(Dataset entries)
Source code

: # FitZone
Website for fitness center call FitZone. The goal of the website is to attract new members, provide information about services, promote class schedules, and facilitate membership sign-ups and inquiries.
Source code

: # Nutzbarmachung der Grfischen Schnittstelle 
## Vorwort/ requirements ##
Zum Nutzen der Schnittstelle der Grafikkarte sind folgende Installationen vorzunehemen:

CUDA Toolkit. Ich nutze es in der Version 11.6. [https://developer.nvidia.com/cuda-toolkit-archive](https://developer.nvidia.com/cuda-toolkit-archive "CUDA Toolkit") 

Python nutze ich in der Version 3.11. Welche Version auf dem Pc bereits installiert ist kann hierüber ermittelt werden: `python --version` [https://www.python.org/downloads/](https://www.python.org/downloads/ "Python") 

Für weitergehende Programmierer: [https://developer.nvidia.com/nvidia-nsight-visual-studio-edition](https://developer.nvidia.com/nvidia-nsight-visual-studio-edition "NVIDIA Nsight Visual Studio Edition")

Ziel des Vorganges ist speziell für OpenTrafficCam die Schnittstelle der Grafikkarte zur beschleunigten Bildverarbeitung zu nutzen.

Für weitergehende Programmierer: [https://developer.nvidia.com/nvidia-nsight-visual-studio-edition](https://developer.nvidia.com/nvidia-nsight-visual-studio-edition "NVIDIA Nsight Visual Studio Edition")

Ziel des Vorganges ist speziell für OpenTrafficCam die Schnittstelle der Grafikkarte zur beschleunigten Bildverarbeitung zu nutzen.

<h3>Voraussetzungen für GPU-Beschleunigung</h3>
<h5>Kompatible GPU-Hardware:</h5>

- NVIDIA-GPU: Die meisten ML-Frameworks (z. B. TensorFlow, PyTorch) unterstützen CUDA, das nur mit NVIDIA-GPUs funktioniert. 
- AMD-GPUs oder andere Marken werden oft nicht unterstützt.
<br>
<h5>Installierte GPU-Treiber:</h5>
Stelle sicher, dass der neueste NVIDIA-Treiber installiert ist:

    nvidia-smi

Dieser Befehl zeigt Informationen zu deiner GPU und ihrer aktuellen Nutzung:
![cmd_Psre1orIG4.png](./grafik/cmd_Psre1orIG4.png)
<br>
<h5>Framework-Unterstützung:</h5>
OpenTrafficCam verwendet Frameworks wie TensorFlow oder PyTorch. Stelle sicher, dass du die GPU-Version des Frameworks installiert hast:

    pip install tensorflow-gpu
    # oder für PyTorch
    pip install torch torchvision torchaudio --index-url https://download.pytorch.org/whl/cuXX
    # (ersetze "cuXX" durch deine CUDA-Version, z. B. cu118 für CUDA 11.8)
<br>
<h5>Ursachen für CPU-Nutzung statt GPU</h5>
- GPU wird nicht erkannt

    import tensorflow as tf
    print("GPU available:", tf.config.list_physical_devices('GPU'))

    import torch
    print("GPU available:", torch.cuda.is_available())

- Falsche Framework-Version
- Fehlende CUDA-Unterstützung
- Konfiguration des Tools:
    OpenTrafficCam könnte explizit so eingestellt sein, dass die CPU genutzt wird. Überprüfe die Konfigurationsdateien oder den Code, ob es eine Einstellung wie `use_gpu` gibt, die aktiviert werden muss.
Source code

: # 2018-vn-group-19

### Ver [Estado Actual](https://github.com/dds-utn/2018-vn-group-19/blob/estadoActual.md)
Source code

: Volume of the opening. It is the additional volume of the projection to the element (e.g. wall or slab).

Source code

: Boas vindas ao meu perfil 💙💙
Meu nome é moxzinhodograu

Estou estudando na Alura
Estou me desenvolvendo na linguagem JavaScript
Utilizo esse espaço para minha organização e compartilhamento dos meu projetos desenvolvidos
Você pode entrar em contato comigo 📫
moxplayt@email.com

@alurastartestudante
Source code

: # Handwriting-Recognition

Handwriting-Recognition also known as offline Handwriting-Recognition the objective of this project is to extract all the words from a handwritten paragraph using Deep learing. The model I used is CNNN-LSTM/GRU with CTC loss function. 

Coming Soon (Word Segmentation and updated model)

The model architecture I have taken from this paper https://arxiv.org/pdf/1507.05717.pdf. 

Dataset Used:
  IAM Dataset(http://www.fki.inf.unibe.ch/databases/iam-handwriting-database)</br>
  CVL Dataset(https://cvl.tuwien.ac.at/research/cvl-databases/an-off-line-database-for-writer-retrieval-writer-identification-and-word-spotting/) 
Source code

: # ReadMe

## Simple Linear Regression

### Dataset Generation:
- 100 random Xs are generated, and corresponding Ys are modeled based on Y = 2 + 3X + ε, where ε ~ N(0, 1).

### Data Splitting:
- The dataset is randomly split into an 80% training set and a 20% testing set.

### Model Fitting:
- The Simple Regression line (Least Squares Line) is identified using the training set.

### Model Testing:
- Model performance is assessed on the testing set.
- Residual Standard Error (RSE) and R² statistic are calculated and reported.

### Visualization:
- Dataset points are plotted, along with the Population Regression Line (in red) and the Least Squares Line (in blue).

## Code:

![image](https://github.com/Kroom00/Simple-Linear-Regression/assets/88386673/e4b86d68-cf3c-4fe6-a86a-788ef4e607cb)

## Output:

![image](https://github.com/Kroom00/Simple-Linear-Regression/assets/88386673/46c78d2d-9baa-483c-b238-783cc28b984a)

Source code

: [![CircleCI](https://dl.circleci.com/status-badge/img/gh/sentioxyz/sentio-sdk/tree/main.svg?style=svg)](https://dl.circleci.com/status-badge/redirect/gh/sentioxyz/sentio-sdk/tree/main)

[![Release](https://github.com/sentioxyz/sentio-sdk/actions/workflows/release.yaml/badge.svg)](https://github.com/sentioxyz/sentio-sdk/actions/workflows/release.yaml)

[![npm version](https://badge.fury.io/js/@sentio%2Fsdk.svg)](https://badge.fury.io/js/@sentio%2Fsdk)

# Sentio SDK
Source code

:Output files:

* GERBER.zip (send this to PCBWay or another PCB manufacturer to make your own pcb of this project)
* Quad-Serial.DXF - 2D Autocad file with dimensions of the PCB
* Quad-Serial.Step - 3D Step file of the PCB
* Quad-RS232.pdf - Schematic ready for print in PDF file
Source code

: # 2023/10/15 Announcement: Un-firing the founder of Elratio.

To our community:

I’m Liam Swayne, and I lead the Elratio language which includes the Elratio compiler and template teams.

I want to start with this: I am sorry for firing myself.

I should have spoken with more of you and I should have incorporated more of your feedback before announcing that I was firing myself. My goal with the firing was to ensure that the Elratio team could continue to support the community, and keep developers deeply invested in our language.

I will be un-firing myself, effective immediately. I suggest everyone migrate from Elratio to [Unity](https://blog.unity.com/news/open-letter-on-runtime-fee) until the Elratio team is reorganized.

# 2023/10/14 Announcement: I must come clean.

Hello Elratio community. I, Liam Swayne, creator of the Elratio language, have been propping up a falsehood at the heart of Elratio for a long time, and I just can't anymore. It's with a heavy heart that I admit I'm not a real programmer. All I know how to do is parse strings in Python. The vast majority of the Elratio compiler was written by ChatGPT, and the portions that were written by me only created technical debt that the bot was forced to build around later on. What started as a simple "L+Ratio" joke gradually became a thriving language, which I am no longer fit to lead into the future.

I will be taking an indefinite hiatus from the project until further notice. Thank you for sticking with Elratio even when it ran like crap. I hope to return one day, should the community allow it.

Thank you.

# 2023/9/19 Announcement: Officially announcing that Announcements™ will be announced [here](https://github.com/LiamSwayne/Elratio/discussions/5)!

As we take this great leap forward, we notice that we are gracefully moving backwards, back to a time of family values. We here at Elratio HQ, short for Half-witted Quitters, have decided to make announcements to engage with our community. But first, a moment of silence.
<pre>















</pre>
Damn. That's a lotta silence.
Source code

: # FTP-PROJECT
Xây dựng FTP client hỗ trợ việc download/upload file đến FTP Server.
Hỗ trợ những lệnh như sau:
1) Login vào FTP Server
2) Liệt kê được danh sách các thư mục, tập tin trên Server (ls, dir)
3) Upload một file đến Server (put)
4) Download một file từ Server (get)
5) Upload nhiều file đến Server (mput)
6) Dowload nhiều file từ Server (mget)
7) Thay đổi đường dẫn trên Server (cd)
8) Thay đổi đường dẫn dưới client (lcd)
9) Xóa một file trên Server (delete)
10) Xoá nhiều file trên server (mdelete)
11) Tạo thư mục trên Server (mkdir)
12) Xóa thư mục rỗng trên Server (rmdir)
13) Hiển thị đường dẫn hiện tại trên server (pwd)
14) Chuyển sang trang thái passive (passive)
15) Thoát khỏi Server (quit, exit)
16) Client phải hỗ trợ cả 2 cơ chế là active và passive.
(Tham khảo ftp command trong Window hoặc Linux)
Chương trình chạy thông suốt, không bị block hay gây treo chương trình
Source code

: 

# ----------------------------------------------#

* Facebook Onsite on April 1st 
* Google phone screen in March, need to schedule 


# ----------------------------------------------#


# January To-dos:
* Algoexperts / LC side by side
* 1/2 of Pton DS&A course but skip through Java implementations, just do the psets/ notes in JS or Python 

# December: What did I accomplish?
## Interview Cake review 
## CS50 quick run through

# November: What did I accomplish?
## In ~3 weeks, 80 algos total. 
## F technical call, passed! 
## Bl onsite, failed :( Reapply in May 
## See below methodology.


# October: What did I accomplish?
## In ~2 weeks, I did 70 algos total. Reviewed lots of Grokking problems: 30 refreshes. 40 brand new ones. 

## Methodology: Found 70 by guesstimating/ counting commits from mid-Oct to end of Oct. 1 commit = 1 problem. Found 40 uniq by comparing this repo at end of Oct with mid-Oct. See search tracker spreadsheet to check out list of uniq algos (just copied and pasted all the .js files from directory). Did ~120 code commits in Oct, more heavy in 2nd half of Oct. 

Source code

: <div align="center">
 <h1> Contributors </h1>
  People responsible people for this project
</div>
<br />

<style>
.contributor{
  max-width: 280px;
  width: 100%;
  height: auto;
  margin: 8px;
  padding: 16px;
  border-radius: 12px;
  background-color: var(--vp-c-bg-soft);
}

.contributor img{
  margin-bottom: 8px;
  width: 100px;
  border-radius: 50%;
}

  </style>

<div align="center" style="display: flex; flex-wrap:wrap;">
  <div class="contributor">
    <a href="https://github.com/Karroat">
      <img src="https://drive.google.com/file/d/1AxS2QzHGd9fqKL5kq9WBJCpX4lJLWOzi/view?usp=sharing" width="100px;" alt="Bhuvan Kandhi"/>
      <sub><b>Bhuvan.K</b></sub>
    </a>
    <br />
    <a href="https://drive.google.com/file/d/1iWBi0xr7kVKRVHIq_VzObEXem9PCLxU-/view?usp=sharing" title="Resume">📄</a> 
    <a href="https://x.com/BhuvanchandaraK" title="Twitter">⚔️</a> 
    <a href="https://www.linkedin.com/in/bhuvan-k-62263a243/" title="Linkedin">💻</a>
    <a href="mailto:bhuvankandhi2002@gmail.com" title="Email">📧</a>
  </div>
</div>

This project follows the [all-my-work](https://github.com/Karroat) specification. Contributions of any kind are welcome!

# [Problem to solve]
Exactly the lines from the one containing "border-radius: 12px;" through the end of the records should be reproduced, and no others.

# [Solution for this problem]
  border-radius: 12px;
  background-color: var(--vp-c-bg-soft);
}

.contributor img{
  margin-bottom: 8px;
  width: 100px;
  border-radius: 50%;
}

  </style>

<div align="center" style="display: flex; flex-wrap:wrap;">
  <div class="contributor">
    <a href="https://github.com/Karroat">
      <img src="https://drive.google.com/file/d/1AxS2QzHGd9fqKL5kq9WBJCpX4lJLWOzi/view?usp=sharing" width="100px;" alt="Bhuvan Kandhi"/>
      <sub><b>Bhuvan.K</b></sub>
    </a>
    <br />
    <a href="https://drive.google.com/file/d/1iWBi0xr7kVKRVHIq_VzObEXem9PCLxU-/view?usp=sharing" title="Resume">📄</a> 
    <a href="https://x.com/BhuvanchandaraK" title="Twitter">⚔️</a> 
    <a href="https://www.linkedin.com/in/bhuvan-k-62263a243/" title="Linkedin">💻</a>
    <a href="mailto:bhuvankandhi2002@gmail.com" title="Email">📧</a>
  </div>
</div>

This project follows the [all-my-work](https://github.com/Karroat) specification. Contributions of any kind are welcome!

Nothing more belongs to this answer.